Dameris v. Homestead Bank

On Motion for Rehearing

In a well considered motion for rehearing appellee urges that we affirm the trial court’s summary judgment on the authority of Gulf, Colorado & Santa Fe Railway v. McBride, 159 Tex. 442, 322 S. W.2d 492 (1958), and asserts that appellant failed to support his defense of accord and satisfaction by proper summary judgment proof. The statement contained in our opinion to the effect that a movant for summary judgment has the burden of demonstrating the lack of a genuine issue of material fact should not be read as placing upon appellee the burden of negating, in its motion, the appellant’s affirmative defense of accord and satisfaction. However, in this case, as distinguished from McBride, appellant did not merely plead an affirmative defense, but filed affidavit which may be fairly read to state that the payment and assignment to appellee was accomplished at its specific instruction that it be done as accord and satisfaction of the note and debt. While the statements contained in appellant’s affidavit in this respect are not as certain and specific as might be desired, we hold that they are more than mere conclusions and constitute affirmative testimony that the transaction was effected upon appellee’s specific instructions that it be done as accord and satisfaction.
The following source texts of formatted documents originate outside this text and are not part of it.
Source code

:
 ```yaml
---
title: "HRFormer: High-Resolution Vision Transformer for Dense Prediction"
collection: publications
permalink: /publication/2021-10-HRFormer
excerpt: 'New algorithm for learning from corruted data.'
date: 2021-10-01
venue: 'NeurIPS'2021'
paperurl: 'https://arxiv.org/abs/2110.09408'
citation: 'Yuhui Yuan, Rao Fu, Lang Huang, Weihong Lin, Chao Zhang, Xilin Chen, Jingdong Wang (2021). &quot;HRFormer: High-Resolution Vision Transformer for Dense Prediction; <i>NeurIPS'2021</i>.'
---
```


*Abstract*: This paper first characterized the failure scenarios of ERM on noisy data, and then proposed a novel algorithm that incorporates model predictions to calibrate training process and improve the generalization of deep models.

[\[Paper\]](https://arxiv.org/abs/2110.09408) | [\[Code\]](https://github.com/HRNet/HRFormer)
There is an additional reason why the summary judgment was improperly granted in this case. Although not discussed in our original opinion, appellee failed to establish, as a matter of law, that it was the owner and holder of the promissory note in question. The affidavit of E. Edward Ezell, Vice Chairman of the Board of ap-pellee, states that the note attached to ap-pellee’s motion is a true and correct copy of the original but does not state that the original note is in the possession of the ap-pellee or that appellee is the present owner and holder of the note. The authentication of the copy as a true reproduction of the original does not establish the present location of the original. Nowhere do we find in the summary judgment proof clear evidence that appellee was the present owner and holder and in possession of the note as required by Texas National Corporation v. United Systems International, Inc., Tex., 493 S.W.2d 738 (1973). Appellee’s original petition, generally referred to in its motion and apparently verified by appel-lee’s attorney, cannot be considered as correcting this deficiency. Texas National Corporation v. United Systems International, Inc., supra; Hidalgo v. Surety Savings & Loan Association, 462 S.W.2d 540 (Tex.Sup.1971). Moreover, the attorney’s verification is limited in scope and does not purport to cover such statement. Appellant’s general denial, therefore, prevented summary judgment in the absence of proper summary judgment proof by appellee showing that it was the present owner and holder and in possession of the note. Perkins v. Crittenden, 462 S.W.2d 565 (Tex.Sup.1970); Texas National Corporation v. United Systems International, Inc., supra.

For the reasons hereinabove stated, ap-pellee’s motion for summary judgment should not have been granted and its motion for rehearing is overruled.